Could you give again exactly, and only, the lines from the one holding "Flutter project with" through the end of the data, both ends included, with pictures left out?

[MATERIAL FOR THE TASK — start]

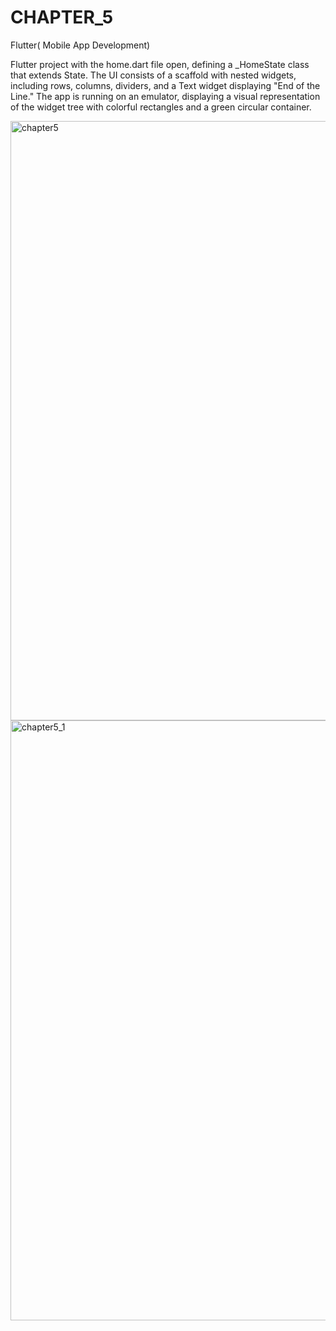 # CHAPTER_5
Flutter( Mobile App Development)

 Flutter project with the home.dart file open, defining a _HomeState class that extends State<Home>. The UI consists of a scaffold with nested widgets, including rows, columns, dividers, and a Text widget displaying "End of the Line." The app is running on an emulator, displaying a visual representation of the widget tree with colorful rectangles and a green circular container.

 <img width="959" alt="chapter5" src="https://github.com/user-attachments/assets/aee451d1-3625-46a9-b0ea-670a9fd9dba4">
<img width="960" alt="chapter5_1" src="https://github.com/user-attachments/assets/c715064a-b874-4a1e-b5a8-d5b105468003">
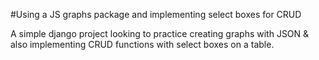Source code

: #Using a JS graphs package and implementing select boxes for CRUD

A simple django project looking to practice creating graphs with JSON & also implementing CRUD functions with select boxes on a table.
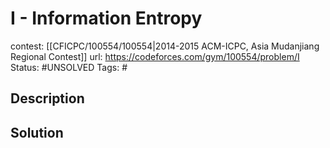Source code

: # I - Information Entropy

contest: [[CFICPC/100554/100554|2014-2015 ACM-ICPC, Asia Mudanjiang Regional Contest]]
url: https://codeforces.com/gym/100554/problem/I
Status: #UNSOLVED
Tags: #

## Description

## Solution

[MATERIAL FOR THE TASK — finish]

=== RESULT OF THIS EXERCISE ===
 Flutter project with the home.dart file open, defining a _HomeState class that extends State<Home>. The UI consists of a scaffold with nested widgets, including rows, columns, dividers, and a Text widget displaying "End of the Line." The app is running on an emulator, displaying a visual representation of the widget tree with colorful rectangles and a green circular container.

 <img width="959" alt="chapter5" src="https://github.com/user-attachments/assets/aee451d1-3625-46a9-b0ea-670a9fd9dba4">
<img width="960" alt="chapter5_1" src="https://github.com/user-attachments/assets/c715064a-b874-4a1e-b5a8-d5b105468003">
Source code

: #Using a JS graphs package and implementing select boxes for CRUD

A simple django project looking to practice creating graphs with JSON & also implementing CRUD functions with select boxes on a table.
Source code

: # I - Information Entropy

contest: [[CFICPC/100554/100554|2014-2015 ACM-ICPC, Asia Mudanjiang Regional Contest]]
url: https://codeforces.com/gym/100554/problem/I
Status: #UNSOLVED
Tags: #

## Description

## Solution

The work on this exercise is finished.